TASK DETAILS: Copy the data that follows, character for character, minus the pictures.

- Opening Delimiter -

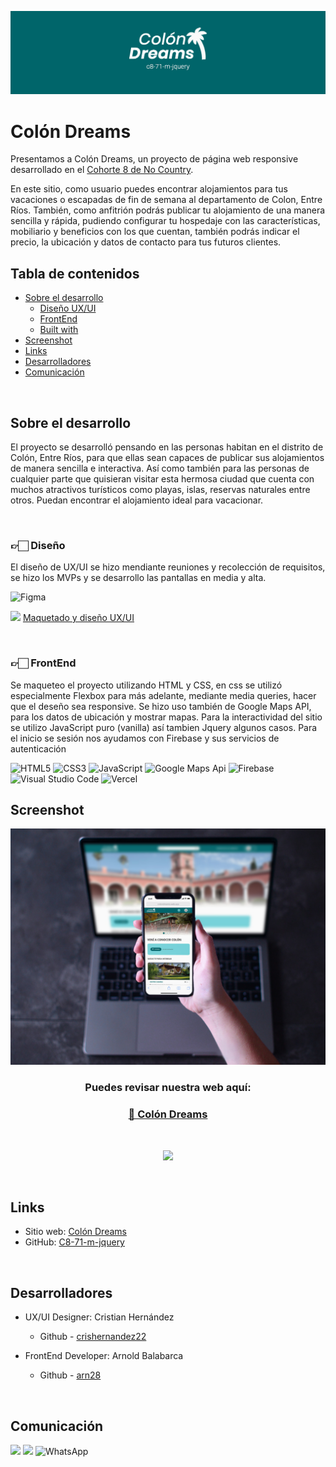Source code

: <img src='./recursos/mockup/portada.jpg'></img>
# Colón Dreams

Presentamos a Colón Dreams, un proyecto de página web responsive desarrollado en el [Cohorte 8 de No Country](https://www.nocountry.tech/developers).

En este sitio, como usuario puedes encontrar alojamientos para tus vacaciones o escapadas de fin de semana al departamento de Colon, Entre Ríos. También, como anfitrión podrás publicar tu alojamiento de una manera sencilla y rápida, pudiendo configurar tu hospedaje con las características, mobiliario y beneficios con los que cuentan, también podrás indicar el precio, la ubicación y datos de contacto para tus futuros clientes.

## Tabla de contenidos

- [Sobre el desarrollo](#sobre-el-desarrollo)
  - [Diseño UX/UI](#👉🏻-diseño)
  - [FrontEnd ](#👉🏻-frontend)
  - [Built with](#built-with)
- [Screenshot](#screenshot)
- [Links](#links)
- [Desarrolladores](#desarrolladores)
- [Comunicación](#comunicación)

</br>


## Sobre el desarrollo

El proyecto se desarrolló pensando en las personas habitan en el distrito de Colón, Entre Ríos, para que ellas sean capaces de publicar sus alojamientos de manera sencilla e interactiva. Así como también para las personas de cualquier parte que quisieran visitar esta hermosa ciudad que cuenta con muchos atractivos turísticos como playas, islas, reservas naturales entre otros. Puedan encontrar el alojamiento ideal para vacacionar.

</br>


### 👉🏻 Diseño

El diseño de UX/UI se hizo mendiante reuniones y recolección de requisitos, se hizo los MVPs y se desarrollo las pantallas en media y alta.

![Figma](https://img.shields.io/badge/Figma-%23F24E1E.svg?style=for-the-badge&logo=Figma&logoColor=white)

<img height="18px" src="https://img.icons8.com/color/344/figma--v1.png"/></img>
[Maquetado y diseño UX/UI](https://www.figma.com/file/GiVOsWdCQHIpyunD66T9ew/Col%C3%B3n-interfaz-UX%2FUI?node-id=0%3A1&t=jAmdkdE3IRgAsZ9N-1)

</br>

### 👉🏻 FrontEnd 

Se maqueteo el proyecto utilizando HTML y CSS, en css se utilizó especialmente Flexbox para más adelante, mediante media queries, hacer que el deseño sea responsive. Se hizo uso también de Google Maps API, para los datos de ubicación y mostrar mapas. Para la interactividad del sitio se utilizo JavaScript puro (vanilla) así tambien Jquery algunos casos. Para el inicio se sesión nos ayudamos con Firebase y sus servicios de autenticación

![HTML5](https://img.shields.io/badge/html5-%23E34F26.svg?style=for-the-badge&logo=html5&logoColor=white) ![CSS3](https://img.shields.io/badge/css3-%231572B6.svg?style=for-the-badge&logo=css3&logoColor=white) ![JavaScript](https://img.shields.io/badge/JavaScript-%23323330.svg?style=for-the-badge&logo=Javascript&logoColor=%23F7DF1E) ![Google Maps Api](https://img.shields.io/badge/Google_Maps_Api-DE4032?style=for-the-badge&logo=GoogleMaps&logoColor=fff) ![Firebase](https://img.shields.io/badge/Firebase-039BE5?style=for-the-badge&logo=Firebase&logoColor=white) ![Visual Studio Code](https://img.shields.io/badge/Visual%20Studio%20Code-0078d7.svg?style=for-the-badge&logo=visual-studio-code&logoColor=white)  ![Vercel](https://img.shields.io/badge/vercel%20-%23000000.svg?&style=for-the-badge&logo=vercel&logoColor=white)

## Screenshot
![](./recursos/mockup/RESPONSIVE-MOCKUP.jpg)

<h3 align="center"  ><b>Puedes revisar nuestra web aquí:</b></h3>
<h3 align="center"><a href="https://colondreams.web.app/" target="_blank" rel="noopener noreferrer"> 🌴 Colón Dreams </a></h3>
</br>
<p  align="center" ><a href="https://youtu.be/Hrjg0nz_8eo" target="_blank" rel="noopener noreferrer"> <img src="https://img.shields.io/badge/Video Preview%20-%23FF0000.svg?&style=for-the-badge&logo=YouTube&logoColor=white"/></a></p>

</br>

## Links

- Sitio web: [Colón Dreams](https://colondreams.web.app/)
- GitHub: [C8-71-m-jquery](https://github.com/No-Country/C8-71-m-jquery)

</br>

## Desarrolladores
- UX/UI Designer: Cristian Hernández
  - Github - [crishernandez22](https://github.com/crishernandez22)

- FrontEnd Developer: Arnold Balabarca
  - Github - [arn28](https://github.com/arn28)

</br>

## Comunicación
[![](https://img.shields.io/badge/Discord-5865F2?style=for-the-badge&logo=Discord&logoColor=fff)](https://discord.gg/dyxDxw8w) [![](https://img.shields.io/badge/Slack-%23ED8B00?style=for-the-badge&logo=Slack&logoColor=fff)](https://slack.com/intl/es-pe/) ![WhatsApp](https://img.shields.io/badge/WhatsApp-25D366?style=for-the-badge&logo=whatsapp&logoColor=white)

- Closing Delimiter -

EXPECTED ANSWER:
Source code

: <img src='./recursos/mockup/portada.jpg'></img>
# Colón Dreams

Presentamos a Colón Dreams, un proyecto de página web responsive desarrollado en el [Cohorte 8 de No Country](https://www.nocountry.tech/developers).

En este sitio, como usuario puedes encontrar alojamientos para tus vacaciones o escapadas de fin de semana al departamento de Colon, Entre Ríos. También, como anfitrión podrás publicar tu alojamiento de una manera sencilla y rápida, pudiendo configurar tu hospedaje con las características, mobiliario y beneficios con los que cuentan, también podrás indicar el precio, la ubicación y datos de contacto para tus futuros clientes.

## Tabla de contenidos

- [Sobre el desarrollo](#sobre-el-desarrollo)
  - [Diseño UX/UI](#👉🏻-diseño)
  - [FrontEnd ](#👉🏻-frontend)
  - [Built with](#built-with)
- [Screenshot](#screenshot)
- [Links](#links)
- [Desarrolladores](#desarrolladores)
- [Comunicación](#comunicación)

</br>


## Sobre el desarrollo

El proyecto se desarrolló pensando en las personas habitan en el distrito de Colón, Entre Ríos, para que ellas sean capaces de publicar sus alojamientos de manera sencilla e interactiva. Así como también para las personas de cualquier parte que quisieran visitar esta hermosa ciudad que cuenta con muchos atractivos turísticos como playas, islas, reservas naturales entre otros. Puedan encontrar el alojamiento ideal para vacacionar.

</br>


### 👉🏻 Diseño

El diseño de UX/UI se hizo mendiante reuniones y recolección de requisitos, se hizo los MVPs y se desarrollo las pantallas en media y alta.

![Figma](https://img.shields.io/badge/Figma-%23F24E1E.svg?style=for-the-badge&logo=Figma&logoColor=white)

<img height="18px" src="https://img.icons8.com/color/344/figma--v1.png"/></img>
[Maquetado y diseño UX/UI](https://www.figma.com/file/GiVOsWdCQHIpyunD66T9ew/Col%C3%B3n-interfaz-UX%2FUI?node-id=0%3A1&t=jAmdkdE3IRgAsZ9N-1)

</br>

### 👉🏻 FrontEnd 

Se maqueteo el proyecto utilizando HTML y CSS, en css se utilizó especialmente Flexbox para más adelante, mediante media queries, hacer que el deseño sea responsive. Se hizo uso también de Google Maps API, para los datos de ubicación y mostrar mapas. Para la interactividad del sitio se utilizo JavaScript puro (vanilla) así tambien Jquery algunos casos. Para el inicio se sesión nos ayudamos con Firebase y sus servicios de autenticación

![HTML5](https://img.shields.io/badge/html5-%23E34F26.svg?style=for-the-badge&logo=html5&logoColor=white) ![CSS3](https://img.shields.io/badge/css3-%231572B6.svg?style=for-the-badge&logo=css3&logoColor=white) ![JavaScript](https://img.shields.io/badge/JavaScript-%23323330.svg?style=for-the-badge&logo=Javascript&logoColor=%23F7DF1E) ![Google Maps Api](https://img.shields.io/badge/Google_Maps_Api-DE4032?style=for-the-badge&logo=GoogleMaps&logoColor=fff) ![Firebase](https://img.shields.io/badge/Firebase-039BE5?style=for-the-badge&logo=Firebase&logoColor=white) ![Visual Studio Code](https://img.shields.io/badge/Visual%20Studio%20Code-0078d7.svg?style=for-the-badge&logo=visual-studio-code&logoColor=white)  ![Vercel](https://img.shields.io/badge/vercel%20-%23000000.svg?&style=for-the-badge&logo=vercel&logoColor=white)

## Screenshot
![](./recursos/mockup/RESPONSIVE-MOCKUP.jpg)

<h3 align="center"  ><b>Puedes revisar nuestra web aquí:</b></h3>
<h3 align="center"><a href="https://colondreams.web.app/" target="_blank" rel="noopener noreferrer"> 🌴 Colón Dreams </a></h3>
</br>
<p  align="center" ><a href="https://youtu.be/Hrjg0nz_8eo" target="_blank" rel="noopener noreferrer"> <img src="https://img.shields.io/badge/Video Preview%20-%23FF0000.svg?&style=for-the-badge&logo=YouTube&logoColor=white"/></a></p>

</br>

## Links

- Sitio web: [Colón Dreams](https://colondreams.web.app/)
- GitHub: [C8-71-m-jquery](https://github.com/No-Country/C8-71-m-jquery)

</br>

## Desarrolladores
- UX/UI Designer: Cristian Hernández
  - Github - [crishernandez22](https://github.com/crishernandez22)

- FrontEnd Developer: Arnold Balabarca
  - Github - [arn28](https://github.com/arn28)

</br>

## Comunicación
[![](https://img.shields.io/badge/Discord-5865F2?style=for-the-badge&logo=Discord&logoColor=fff)](https://discord.gg/dyxDxw8w) [![](https://img.shields.io/badge/Slack-%23ED8B00?style=for-the-badge&logo=Slack&logoColor=fff)](https://slack.com/intl/es-pe/) ![WhatsApp](https://img.shields.io/badge/WhatsApp-25D366?style=for-the-badge&logo=whatsapp&logoColor=white)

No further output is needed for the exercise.